Capiamoci, una certa “corazza” è indispensabile per affrontare il mondo, che è assai complesso e spesso crudele. Anche la compianta Elisabetta II, che di disastri mediatici ne ha affrontati parecchi, aveva come motto «never complain, never explain», tirare dritto e mai dare soddisfazione. Ma un conto è padroneggiare le proprie emozioni un conto è quando, presi dal meccanismo difensivo, facciamo della corazza la nostra pelle e perdiamo il riferimento con chi siamo davvero. Non è infrequente, allora, assistere a momenti di autentico cortocircuito, nei quali ci mostriamo insensibili, cinici ed egoisti non con i “nemici” e i detrattori ma con chi amiamo di più. La maschera ha preso il sopravvento, la nostra centratura è saltata.
Nello yoga avidya è il primo dei klesa, le afflizioni. Confondere la propria vera essenza, che è trascendente, con l’involucro materiale e sensoriale è la prima causa della sofferenza umana. Ma che succede allora se oltre a ignorare questa indicazione primaria ci costruiamo un ulteriore involucro, una magnifica maschera da mostrare al mondo? Succede che «l’acqua scarseggia e la papera non galleggia», come suggeriva Riccardo Pazzaglia qualche decade fa, in un noto programma televisivo. Cioè quando le aspettative esterne e interne diventano troppo pressanti anche le anatre più dotate smettono di nuotare.
Una delle più frequenti reazioni riguarda il lavoro. È il cosiddetto quiet quitting: mollare il lavoro, mollare la grande città, il caos, lo stress da performance, alla ricerca di nuove dimensioni lavorative lontane dalla morsa dei condizionamenti. Non più vivere di lavoro, ma lavorare e avere anche tempo per vivere una vita più piena. Negli ultimi due anni moltissime persone hanno dato le dimissioni dal lavoro. La voglia di tirare i remi in barca non ha riguardato solo la Generazione X (’60-’80) e i Millennials (’81-’95) ma anche la Generazione Z (’95-2010) che, per motivi di giovine età, non dovrebbe certamente aver maturato il burn out, eppure compie scelte in questa direzione.

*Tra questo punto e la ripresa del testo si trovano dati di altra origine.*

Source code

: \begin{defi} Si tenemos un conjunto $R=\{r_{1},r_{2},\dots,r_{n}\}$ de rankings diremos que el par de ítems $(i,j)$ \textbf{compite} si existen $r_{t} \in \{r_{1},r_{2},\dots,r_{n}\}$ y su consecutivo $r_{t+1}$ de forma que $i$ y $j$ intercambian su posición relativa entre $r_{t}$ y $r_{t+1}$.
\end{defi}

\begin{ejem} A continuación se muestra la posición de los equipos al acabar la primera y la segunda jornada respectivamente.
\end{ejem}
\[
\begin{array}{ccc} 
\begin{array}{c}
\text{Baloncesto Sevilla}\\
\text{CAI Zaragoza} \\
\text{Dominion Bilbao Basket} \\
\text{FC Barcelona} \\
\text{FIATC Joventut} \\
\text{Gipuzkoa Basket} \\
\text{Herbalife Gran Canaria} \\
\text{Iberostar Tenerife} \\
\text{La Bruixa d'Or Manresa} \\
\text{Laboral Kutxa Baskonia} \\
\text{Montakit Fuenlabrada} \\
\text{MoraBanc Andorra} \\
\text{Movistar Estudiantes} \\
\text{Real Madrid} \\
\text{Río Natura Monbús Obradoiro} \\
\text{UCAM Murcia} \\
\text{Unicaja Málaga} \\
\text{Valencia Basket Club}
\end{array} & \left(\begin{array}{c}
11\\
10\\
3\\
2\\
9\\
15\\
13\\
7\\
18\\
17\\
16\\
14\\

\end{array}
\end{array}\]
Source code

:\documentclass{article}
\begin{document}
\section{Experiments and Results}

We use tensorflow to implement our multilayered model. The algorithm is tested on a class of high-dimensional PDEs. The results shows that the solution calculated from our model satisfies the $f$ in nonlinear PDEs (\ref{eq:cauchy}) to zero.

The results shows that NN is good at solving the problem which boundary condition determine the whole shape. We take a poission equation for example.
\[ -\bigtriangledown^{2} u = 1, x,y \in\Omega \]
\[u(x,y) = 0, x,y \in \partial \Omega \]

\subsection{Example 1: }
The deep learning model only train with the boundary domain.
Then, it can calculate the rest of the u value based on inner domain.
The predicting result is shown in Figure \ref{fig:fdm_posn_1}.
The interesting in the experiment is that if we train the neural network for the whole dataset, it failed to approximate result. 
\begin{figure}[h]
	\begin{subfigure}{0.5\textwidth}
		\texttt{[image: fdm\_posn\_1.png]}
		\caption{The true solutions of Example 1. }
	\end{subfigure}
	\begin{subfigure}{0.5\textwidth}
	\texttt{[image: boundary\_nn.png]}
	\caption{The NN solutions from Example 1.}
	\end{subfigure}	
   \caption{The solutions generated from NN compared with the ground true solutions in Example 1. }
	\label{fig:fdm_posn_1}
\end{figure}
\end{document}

Ma che succede se uno sa da cosa fugge, ma non ha chiaro verso cosa andare? Sono guai. E allora da dove partire? «Conosci te stesso» diceva Socrate, e lo Yoga non fa che confermare questa massima. Per gli induisti è essenziale conoscere il proprio svadharma, il proprio posto nel mondo, il proprio dovere.
Lo Yoga insegna a cercare dentro di sé le risposte ai quesiti più importanti, a sapersi interrogare con sincerità (satya) imparando ad ascoltare i propri bisogni più profondi. Ma anche a prendersi in carico, a non dimenticare le proprie responsabilità, a smascherare le lusinghe dell’ego (asmita) che portano fuori strada, e a mettere tutto nella giusta prospettiva, arrendendosi al divino (isvarapranidana). Attraverso la pratica di Yoga s’impara ad agire senza creare karma, dunque senza nuocere, per quanto possibile, a se stessi e agli altri. Non ci resta che selezionare con cura le paperelle da frequentare e scegliere il laghetto giusto su cui scivolare.